The stuff about proposed high-level groups like Altaic, Austric, etc., is totally separate. That's not an issue of "where do we draw the line" or "should we consider these two entities as members of one group" -- questions with a large degree of subjectivity. The validity of a particular language macrofamily is a clear-cut factual question, albeit one we don't know the answer to. — Preceding unsigned comment added by Excalibre (talk • contribs) 18:09, 16 March 2011 (UTC)
- In the logistics business, it refers to the practice of unloading trucks and breaking down large shipments into smaller ones.
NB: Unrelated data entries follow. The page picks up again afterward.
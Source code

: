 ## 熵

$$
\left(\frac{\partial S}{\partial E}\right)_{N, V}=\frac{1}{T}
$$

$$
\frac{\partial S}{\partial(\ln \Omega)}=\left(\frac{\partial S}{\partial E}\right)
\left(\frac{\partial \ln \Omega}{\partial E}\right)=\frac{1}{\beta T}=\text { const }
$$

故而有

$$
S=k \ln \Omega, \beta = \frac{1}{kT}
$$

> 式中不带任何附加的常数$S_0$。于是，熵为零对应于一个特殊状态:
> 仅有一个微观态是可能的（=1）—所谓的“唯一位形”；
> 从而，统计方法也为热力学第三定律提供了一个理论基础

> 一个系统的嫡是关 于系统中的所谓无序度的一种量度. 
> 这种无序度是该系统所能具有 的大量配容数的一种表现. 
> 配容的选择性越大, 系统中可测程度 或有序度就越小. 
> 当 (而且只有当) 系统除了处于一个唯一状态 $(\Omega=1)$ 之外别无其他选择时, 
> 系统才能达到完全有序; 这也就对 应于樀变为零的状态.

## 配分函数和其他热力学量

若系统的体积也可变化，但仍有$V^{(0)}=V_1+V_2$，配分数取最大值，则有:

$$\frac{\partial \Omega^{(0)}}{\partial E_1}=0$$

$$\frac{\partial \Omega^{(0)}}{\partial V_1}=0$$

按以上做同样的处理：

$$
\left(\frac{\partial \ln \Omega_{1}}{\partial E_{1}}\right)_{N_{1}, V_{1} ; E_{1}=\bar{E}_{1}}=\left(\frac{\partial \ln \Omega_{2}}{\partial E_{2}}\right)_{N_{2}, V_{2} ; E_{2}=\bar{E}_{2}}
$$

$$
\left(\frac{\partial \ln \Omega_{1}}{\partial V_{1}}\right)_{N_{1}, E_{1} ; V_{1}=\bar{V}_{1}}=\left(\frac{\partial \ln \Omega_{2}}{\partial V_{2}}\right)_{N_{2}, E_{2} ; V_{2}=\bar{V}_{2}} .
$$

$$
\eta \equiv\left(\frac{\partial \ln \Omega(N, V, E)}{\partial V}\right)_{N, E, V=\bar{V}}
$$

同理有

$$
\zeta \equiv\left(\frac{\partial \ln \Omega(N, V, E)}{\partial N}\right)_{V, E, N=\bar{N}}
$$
I disagree with the page's assertion that Berlin's terms 'hedgehog' and 'fox' correspond to lumpers and splitters. Admittedly, the original proverb (from Ancient Greece) can be fit into that description. (The fox knows many things. The hedgehog knows but one, yet it is a great one.) But the distinction is really about action, rather than knowledge, and definitely not about how the fox or hedgehog sees the world. — Preceding unsigned comment added by 22.214.171.124 (talk) 14:54, 15 July 2012 (UTC)
Lumper vs. Lumpen
So would Splittenproletariat refer to the recognition of differences between one disreputable profession and another disreputable profession? --Damian Yerrick (talk | stalk) 02:37, 17 October 2012 (UTC)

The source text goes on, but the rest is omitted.